Items listed in a dataset
________________
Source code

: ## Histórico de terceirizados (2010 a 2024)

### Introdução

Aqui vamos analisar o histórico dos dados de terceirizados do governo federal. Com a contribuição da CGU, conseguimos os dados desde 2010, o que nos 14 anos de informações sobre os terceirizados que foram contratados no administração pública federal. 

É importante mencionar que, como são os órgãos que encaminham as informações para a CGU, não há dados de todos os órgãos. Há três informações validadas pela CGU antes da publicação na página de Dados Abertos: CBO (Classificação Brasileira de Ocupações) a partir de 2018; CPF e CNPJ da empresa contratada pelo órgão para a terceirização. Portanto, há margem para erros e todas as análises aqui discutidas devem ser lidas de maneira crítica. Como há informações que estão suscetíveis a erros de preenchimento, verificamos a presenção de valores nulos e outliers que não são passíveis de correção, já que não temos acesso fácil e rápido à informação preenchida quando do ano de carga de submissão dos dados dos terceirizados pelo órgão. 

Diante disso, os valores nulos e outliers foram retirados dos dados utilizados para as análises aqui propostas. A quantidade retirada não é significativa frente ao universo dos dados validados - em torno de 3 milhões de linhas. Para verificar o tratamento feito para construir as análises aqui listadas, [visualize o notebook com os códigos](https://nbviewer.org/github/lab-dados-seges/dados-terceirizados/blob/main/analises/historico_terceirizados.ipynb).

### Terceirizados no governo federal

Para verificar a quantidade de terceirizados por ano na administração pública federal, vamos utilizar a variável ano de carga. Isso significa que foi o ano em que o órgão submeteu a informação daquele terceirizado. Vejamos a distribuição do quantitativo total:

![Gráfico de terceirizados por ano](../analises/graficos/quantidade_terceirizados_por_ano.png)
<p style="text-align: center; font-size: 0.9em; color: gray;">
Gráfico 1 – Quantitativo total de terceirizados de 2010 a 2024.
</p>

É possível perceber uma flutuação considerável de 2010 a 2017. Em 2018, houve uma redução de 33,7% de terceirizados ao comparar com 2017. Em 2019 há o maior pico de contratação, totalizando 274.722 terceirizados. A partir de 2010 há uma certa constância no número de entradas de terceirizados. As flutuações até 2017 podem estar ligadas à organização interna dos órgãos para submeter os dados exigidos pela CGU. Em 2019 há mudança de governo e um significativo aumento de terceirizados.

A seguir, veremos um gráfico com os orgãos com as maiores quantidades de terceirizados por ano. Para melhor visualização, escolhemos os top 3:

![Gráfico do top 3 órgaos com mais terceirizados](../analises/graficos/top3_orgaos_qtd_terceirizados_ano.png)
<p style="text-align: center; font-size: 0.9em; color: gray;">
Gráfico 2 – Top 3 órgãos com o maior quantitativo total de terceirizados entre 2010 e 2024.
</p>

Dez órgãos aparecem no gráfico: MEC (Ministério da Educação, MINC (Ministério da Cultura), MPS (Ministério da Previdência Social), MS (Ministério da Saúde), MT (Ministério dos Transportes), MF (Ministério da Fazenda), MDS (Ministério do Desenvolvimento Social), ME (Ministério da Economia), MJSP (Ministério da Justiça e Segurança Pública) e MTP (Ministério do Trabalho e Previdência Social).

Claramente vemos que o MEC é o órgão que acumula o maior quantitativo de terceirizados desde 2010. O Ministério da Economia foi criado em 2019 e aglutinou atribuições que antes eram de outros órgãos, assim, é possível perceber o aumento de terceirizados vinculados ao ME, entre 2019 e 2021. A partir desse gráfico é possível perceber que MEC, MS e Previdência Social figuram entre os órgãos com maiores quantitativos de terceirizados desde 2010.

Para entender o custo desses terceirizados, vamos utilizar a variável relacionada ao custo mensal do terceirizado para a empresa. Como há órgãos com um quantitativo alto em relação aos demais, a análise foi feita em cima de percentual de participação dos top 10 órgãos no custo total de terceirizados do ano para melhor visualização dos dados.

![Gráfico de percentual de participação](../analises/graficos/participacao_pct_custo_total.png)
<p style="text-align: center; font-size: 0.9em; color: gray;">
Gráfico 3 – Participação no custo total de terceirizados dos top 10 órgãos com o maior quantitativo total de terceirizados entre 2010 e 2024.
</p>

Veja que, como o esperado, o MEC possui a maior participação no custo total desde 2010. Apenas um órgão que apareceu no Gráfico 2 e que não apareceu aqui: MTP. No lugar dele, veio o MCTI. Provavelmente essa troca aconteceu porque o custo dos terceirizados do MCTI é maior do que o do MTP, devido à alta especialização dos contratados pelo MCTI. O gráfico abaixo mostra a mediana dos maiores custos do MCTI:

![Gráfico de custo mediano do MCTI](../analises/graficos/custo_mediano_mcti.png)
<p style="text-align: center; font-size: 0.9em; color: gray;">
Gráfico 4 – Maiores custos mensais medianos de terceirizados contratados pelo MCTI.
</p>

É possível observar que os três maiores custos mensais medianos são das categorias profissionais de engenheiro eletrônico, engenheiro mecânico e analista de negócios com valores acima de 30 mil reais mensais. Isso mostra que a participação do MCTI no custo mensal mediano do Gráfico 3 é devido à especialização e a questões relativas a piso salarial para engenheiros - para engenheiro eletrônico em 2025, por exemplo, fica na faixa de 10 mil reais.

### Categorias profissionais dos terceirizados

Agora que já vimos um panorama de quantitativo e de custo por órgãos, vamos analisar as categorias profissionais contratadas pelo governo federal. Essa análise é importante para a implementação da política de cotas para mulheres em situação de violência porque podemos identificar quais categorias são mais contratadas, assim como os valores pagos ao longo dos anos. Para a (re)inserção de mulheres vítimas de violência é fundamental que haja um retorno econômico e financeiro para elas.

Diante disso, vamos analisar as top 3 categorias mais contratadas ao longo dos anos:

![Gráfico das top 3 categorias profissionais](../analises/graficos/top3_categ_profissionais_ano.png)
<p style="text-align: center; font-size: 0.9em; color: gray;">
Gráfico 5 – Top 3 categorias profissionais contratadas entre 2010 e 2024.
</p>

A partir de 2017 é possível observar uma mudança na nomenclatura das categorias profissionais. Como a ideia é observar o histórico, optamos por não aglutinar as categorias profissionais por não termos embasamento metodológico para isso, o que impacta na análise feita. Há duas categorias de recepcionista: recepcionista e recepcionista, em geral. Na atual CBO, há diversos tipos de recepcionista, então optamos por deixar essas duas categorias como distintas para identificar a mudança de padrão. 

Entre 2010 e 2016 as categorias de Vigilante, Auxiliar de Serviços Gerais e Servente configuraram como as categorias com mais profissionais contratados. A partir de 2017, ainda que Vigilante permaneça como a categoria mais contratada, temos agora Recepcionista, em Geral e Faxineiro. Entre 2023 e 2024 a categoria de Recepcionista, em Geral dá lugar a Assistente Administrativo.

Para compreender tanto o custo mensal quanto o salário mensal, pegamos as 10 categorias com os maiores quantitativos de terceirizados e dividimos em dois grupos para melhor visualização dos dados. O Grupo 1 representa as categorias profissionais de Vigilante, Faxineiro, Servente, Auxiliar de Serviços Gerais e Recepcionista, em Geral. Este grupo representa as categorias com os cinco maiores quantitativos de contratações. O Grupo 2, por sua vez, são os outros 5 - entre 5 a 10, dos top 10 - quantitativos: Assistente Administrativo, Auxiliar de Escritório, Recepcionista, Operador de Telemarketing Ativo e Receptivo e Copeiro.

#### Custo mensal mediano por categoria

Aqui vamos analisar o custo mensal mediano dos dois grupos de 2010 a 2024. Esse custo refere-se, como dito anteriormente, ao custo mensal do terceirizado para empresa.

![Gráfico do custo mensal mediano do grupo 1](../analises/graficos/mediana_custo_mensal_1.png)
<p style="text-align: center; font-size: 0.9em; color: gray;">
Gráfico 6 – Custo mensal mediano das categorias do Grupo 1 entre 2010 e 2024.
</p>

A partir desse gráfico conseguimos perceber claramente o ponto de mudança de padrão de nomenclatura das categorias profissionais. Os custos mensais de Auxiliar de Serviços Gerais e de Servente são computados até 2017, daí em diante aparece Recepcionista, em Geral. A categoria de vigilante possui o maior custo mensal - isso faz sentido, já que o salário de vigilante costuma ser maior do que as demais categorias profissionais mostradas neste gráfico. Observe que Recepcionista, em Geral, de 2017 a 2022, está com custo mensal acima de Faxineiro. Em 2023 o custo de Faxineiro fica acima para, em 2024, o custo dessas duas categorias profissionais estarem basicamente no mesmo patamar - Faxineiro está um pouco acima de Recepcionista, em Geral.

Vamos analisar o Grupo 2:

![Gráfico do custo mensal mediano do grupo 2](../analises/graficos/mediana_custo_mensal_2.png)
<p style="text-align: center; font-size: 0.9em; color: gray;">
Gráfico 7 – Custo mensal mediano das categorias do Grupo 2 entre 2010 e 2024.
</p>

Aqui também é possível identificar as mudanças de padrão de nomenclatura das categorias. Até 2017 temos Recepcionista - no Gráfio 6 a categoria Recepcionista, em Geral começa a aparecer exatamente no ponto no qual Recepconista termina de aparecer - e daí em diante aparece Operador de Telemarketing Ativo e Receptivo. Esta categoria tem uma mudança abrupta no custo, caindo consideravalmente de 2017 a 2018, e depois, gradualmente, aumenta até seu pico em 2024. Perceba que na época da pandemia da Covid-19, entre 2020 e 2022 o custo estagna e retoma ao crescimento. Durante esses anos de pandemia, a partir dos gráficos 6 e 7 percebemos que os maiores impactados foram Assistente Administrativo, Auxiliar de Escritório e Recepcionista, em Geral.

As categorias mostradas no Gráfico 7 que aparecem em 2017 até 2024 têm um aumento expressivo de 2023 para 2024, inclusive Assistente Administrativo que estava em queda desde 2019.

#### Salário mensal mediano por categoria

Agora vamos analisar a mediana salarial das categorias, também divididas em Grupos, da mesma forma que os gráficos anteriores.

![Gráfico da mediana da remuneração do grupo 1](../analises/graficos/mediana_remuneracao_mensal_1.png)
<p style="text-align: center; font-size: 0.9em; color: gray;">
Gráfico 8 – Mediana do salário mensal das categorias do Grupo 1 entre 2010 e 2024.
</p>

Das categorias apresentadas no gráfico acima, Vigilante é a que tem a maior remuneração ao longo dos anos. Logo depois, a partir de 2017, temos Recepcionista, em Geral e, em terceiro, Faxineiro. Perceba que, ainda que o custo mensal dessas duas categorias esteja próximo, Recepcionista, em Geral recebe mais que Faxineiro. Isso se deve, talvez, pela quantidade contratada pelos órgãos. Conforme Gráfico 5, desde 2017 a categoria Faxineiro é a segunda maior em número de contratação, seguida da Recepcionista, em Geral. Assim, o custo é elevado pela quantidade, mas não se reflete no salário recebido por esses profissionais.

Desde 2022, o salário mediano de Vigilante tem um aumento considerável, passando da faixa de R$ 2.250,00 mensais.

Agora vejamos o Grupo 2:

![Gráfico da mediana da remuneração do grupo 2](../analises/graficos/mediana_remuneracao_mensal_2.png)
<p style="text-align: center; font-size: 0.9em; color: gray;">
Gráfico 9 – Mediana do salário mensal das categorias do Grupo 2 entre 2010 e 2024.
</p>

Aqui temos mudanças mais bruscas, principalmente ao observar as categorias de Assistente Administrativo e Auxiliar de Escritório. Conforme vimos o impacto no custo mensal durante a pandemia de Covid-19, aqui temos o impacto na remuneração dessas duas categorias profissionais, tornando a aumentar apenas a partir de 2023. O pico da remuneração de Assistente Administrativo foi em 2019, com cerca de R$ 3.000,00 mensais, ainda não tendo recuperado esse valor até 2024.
________________
_Problem statement_.
From the line containing "Gráfico 9 –" down to the final line of the data, write out every line exactly; both the first and last of these belong in your answer, and nothing else does.

_Written reply_.
Gráfico 9 – Mediana do salário mensal das categorias do Grupo 2 entre 2010 e 2024.
</p>

Aqui temos mudanças mais bruscas, principalmente ao observar as categorias de Assistente Administrativo e Auxiliar de Escritório. Conforme vimos o impacto no custo mensal durante a pandemia de Covid-19, aqui temos o impacto na remuneração dessas duas categorias profissionais, tornando a aumentar apenas a partir de 2023. O pico da remuneração de Assistente Administrativo foi em 2019, com cerca de R$ 3.000,00 mensais, ainda não tendo recuperado esse valor até 2024.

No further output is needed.